Basic Classification Guidelines

Thankfully, the Canadian Revenue Agency has an online guide which provides criteria to determine how to classify your workers, and the responsibilities you’ll have as an employer towards your workers, depending on whether they can be classified as self-employed or an employee. While the real difficulty is in the nitty gritty details of worker compliance, there are avenues that you can take to alleviate the burden of having to sift through all the legal documentation. For example, you have the option of requesting a ruling through the CRA, and there’s always the option of partnering with a PEO.

In terms of deciding which worker is more beneficial to your business in its current state, there are a few things to consider: If you’re a company that requires the ability to change size depending on the project (such as an IT company) then you’re going to need to adopt a business strategy which favours having a core team and a set of independent contractors. Scalability is useful in that it allows a company to be able to accept a large project opportunity and adjust resources depending on the needs of the project (i.e independent contractors). Similarly if the work is seasonal, businesses can scale down the workforce to adjust for those slow months. Other situations which might require the use of independent contractors is if there is a specialized skillset, which your business might require occasionally, but you don’t want to hire full time.
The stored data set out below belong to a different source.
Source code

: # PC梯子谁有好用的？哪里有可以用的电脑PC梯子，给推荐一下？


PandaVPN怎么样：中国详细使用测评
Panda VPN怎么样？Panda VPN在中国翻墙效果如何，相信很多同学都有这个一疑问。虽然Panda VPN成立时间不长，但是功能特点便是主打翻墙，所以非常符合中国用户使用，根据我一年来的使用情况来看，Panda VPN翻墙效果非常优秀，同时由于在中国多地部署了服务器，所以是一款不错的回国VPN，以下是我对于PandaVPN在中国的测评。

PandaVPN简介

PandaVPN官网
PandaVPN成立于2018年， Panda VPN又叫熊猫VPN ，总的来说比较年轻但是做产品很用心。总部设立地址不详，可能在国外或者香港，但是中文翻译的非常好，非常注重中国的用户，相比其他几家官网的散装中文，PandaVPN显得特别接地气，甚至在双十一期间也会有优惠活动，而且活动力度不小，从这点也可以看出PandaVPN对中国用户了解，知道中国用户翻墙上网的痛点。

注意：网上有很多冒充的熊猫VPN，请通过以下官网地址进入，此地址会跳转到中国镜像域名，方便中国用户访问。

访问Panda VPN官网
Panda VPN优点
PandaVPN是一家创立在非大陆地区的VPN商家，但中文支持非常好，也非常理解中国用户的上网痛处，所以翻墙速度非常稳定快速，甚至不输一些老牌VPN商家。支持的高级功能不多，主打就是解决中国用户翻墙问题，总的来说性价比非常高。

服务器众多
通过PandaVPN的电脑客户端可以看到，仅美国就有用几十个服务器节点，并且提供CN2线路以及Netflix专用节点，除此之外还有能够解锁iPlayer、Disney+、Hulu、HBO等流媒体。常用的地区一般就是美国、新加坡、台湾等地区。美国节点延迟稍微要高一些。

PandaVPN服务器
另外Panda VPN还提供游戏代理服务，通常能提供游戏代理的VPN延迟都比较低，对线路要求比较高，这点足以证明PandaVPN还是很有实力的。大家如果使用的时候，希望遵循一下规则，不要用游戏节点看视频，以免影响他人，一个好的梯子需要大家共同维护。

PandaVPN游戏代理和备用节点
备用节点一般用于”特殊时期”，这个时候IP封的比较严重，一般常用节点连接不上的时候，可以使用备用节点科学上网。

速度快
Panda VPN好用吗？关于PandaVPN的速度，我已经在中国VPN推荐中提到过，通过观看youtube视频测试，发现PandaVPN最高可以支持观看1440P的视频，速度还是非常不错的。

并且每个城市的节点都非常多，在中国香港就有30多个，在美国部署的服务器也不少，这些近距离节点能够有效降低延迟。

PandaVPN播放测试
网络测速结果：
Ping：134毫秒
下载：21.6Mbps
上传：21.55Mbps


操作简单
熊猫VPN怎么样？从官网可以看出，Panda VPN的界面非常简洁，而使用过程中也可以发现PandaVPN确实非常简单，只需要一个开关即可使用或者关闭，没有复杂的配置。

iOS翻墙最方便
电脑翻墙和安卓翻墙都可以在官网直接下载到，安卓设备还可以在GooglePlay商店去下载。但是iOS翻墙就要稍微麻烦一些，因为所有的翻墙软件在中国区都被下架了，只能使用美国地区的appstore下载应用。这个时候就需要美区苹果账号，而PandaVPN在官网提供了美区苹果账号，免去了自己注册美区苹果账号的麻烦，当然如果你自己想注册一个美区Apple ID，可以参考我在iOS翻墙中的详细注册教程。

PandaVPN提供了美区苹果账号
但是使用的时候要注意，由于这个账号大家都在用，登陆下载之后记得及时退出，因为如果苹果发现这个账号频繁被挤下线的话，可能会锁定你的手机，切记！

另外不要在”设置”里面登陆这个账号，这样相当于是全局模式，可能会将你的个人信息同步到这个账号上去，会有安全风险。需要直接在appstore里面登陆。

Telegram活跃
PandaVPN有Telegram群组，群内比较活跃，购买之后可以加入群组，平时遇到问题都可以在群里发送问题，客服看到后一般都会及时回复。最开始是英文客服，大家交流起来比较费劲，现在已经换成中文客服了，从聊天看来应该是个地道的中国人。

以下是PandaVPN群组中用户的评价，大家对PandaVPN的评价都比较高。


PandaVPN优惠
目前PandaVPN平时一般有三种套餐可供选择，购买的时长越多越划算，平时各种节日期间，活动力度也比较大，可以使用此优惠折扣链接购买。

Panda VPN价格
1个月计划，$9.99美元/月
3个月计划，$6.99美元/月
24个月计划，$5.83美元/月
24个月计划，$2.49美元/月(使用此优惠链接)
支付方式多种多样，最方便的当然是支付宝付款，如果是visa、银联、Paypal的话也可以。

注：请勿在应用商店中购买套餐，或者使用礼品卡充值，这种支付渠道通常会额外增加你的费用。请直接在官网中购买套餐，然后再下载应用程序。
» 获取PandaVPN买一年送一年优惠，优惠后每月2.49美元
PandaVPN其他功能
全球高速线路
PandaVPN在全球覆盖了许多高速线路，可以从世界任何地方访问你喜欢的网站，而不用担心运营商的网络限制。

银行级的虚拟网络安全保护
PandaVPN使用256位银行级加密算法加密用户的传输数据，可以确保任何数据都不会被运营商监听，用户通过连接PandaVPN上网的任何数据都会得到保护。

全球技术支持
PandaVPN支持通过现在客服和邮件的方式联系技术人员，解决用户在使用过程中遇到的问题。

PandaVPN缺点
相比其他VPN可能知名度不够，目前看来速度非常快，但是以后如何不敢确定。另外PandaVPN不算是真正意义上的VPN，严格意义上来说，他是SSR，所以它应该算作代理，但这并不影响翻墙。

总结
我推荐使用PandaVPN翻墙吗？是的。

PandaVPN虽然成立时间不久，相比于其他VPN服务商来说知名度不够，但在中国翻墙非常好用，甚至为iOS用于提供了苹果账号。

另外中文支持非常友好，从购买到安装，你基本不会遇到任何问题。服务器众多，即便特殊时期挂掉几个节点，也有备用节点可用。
An employee is generally going to be hired when you have the infrastructure to support a stable workforce. Raymond Grainger, Founder and CEO of Mavenlink, suggests that if the billable time of current full-time employees is at or above 85 percent and the profit margins are at least 50 percent, those are good indicators that the company is ready to add another full-time employee. The employee is going to be supervised by a manager and more resources are going to be spent processing the appropriate paperwork for that employee. Often, the employee is also going to expect to be provided the necessary equipment by the business to do their job.

Partnering With A PEO

The danger of misclassification is real, and often has financial consequences for a business that for example, hires a worker as an independent contractor, but uses them in the same capacity as they would an employee. Thankfully, the importance of classification is become more and more well-known. With a bit of research, it’s clear that classifying properly saves you money and your reputation in the long run, particularly if you utilize an appropriate business strategy.

That’s why it often helps to partner with a PEO when dealing with worker classification. A PEO is going to have access to the resources that you need, and will work with you and your company to hire the appropriate workers, following strict worker classification compliance. It’s their job to ensure that you’re getting the appropriate staff for your business strategy, and they will do all the payroll and HR services that you would normally do in-house, for a monthly flat rate fee. Having determined whether you want to adopt a scalable business plan or not, partnering with a PEO can save you a lot of hassle, and guarantee that you won’t be met with a government audit and face the steep consequences of worker misclassification.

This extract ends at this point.